Written by Pradip Dhole
Published: May 14, 2018, 07:22 PM (IST)
Edited: May 14, 2018, 07:22 PM (IST)


In Aristocrats Go to War: Uncovering the Zillebeke Cemetery, Jerry Murland makes mention of the All Saints Church at Kenley, a district at the south of the London Borough of Croydon, which has a memorial tablet dedicated to one Laura Gertrude Tufnell, daughter of Dr William Parker Charsley of erstwhile Ceylon, who died at her residence at Watendone Manor, aged 52, in 1911. Her husband Carleton Fowell Tufnell was an insurance broker and underwriter, and, it may be added, a First-Class cricketer, having played 8 First-Class matches and turned out for Kent and the Gentlemen of Kent.
According to Murland, the Tufnell family trace their ancestry back to one Richard Tufnell of Surrey, who used to be the MP for Southwark in 1640. A series of favourable marital alliances and public appointments had then swelled the family coffers through the past generations. The males of the family had traditionally been to Eton, and had generally excelled in sporting activities in addition to their academic pursuits.
Carleton and Laura Tufnell had raised a family of four sons and one daughter. The family had moved to India at the end of the 1879 English domestic cricket season, and had welcomed the birth of their second son Neville Charsley at Shimla on June 13, 1887. Following the family custom, Neville was educated at Eton along with his brothers. A grainy old black-and-white photograph of the Eton public school cricket team of 1904 shows a fresh-faced young Neville squatting on the grass in the front row. He gradually developed into a right-hand batsman and wicketkeeper. The archives show him to have played 7 inter-school matches for Eton between 1904 and 1906, in addition to playing for the Public Schools against the MCC in 1905 and 1906.
In December 1906, a team of amateur cricketers made a tour to New Zealand under the leadership of the army man Teddy Wynyard. There were two wicketkeepers in the 15-man squad in Roland Fox, a New Zealander by birth, and Tufnell. They were introduced to the correspondent of the New Zealand Herald by skipper Wynyard as follows: “As regards wicketkeeping, we have two excellent men in Fox and Tufnell, the former being a native of New Zealand … I may say that Tufnell kept wickets for the Eton Eleven this year, and he did his work well.”

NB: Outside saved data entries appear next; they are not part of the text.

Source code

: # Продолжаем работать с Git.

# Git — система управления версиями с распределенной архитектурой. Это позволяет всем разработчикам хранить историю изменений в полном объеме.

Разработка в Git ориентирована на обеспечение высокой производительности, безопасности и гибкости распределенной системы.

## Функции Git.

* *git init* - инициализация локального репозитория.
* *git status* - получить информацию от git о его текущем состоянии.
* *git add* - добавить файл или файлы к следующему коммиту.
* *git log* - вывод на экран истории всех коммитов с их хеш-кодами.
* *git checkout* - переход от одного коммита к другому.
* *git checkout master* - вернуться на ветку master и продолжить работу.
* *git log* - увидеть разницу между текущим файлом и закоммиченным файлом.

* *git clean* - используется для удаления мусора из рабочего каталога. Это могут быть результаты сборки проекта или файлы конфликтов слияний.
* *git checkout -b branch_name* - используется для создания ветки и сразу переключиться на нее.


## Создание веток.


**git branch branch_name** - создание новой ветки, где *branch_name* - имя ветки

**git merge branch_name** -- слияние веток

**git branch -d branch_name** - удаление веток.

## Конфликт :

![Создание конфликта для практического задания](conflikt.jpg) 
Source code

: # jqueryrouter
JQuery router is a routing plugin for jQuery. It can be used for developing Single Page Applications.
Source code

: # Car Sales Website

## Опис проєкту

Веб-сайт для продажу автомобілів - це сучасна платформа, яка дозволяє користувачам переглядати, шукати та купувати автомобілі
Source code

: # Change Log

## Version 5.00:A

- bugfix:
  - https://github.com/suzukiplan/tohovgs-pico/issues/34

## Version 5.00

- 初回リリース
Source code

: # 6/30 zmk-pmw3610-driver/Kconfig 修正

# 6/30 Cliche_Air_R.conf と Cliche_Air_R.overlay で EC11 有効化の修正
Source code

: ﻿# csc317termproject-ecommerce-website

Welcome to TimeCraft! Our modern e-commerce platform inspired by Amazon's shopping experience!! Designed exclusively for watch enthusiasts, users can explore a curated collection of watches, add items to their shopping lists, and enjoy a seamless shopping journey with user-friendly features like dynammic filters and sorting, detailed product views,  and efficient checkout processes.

The team left from Plymouth on the White Star line steamer SS Corinthic on December 20. The tour was to include 11 First-Class matches, 2 against representative New Zealand teams, 2 against each of the major provincial teams, Auckland, Canterbury, Otago and Wellington, and 1 against Hawke’s Bay. Tufnell played in 7 of these, making his First-Class debut against Auckland, registering a pair and not making any dismissals in the game. In his inaugural First-Class season in New Zealand, Tufnell enjoyed moderate success, scoring 203 runs with a highest of 85 and an average of 25.37. He held 5 catches. Considering that he was still to shed the ‘schoolboy’ tag, Tufnell had a reasonably good tour.
For Tufnell, the logical extension of his education after Eton was Cambridge, and he was enrolled in Trinity. A member of the Cambridge University Cricket Club, Tufnell played 17 First-Class matches for his University, scoring 392 runs with a highest of 102, his only century, and an average of 15.68. He held 16 catches and made 28 stumpings. Tufnell won his Blue in 1909 after the match against Oxford at Lord’s from in 1909, a drawn game in which he scored 7 and held 5 catches.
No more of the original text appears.